▶ [EXERCISE] State how many lines of the listing below include the word "Data". Give only the number.

▶ [GIVEN RECORDS]
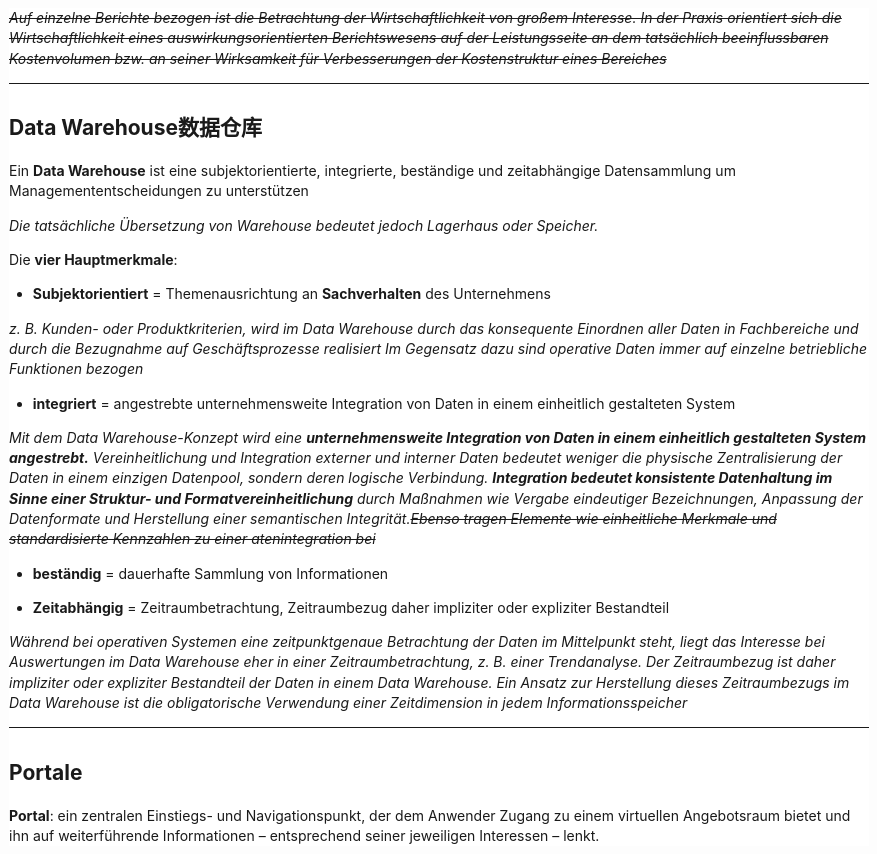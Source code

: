 ~~_Auf einzelne Berichte bezogen ist die Betrachtung der Wirtschaftlichkeit von großem
Interesse. In der Praxis orientiert sich die Wirtschaftlichkeit eines auswirkungsorientierten
Berichtswesens auf der Leistungsseite an dem tatsächlich beeinflussbaren Kostenvolumen
bzw. an seiner Wirksamkeit für Verbesserungen der Kostenstruktur eines Bereiches_~~

---
## Data Warehouse数据仓库

Ein **Data Warehouse** ist eine subjektorientierte, integrierte,
beständige und zeitabhängige Datensammlung um
Managemententscheidungen zu unterstützen

_Die tatsächliche Übersetzung von Warehouse bedeutet jedoch Lagerhaus
oder Speicher._

Die **vier Hauptmerkmale**:

* **Subjektorientiert** = Themenausrichtung an **Sachverhalten** des Unternehmens

_z. B. Kunden- oder Produktkriterien, wird im Data Warehouse durch das konsequente Einordnen aller Daten in Fachbereiche und durch die Bezugnahme auf Geschäftsprozesse
realisiert Im Gegensatz dazu sind operative Daten immer auf einzelne betriebliche Funktionen bezogen_

* **integriert** = angestrebte unternehmensweite Integration von Daten in einem einheitlich gestalteten System

_Mit dem Data Warehouse-Konzept wird eine **unternehmensweite Integration von Daten in einem einheitlich gestalteten System angestrebt.** Vereinheitlichung und
Integration externer und interner Daten bedeutet weniger die physische Zentralisierung
der Daten in einem einzigen Datenpool, sondern deren logische Verbindung. **Integration bedeutet konsistente Datenhaltung im Sinne einer Struktur- und Formatvereinheitlichung** durch Maßnahmen wie Vergabe eindeutiger Bezeichnungen, Anpassung der
Datenformate und Herstellung einer semantischen Integrität.~~Ebenso tragen Elemente wie einheitliche Merkmale und standardisierte Kennzahlen zu einer  atenintegration bei~~_

* **beständig** = dauerhafte Sammlung von Informationen

* **Zeitabhängig** = Zeitraumbetrachtung, Zeitraumbezug daher impliziter oder expliziter Bestandteil

_Während bei operativen Systemen eine zeitpunktgenaue Betrachtung der Daten im Mittelpunkt steht, liegt das Interesse bei Auswertungen im Data Warehouse eher in einer Zeitraumbetrachtung, z. B. einer Trendanalyse. Der Zeitraumbezug ist daher impliziter oder expliziter Bestandteil der Daten in einem Data Warehouse. Ein
Ansatz zur Herstellung dieses Zeitraumbezugs im Data Warehouse ist die obligatorische Verwendung einer Zeitdimension in jedem Informationsspeicher_

---
## Portale

**Portal**: ein zentralen Einstiegs- und Navigationspunkt, der dem Anwender Zugang zu einem virtuellen Angebotsraum bietet und ihn auf weiterführende Informationen – entsprechend seiner jeweiligen Interessen – lenkt.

▶ [EXERCISE OUTPUT] 6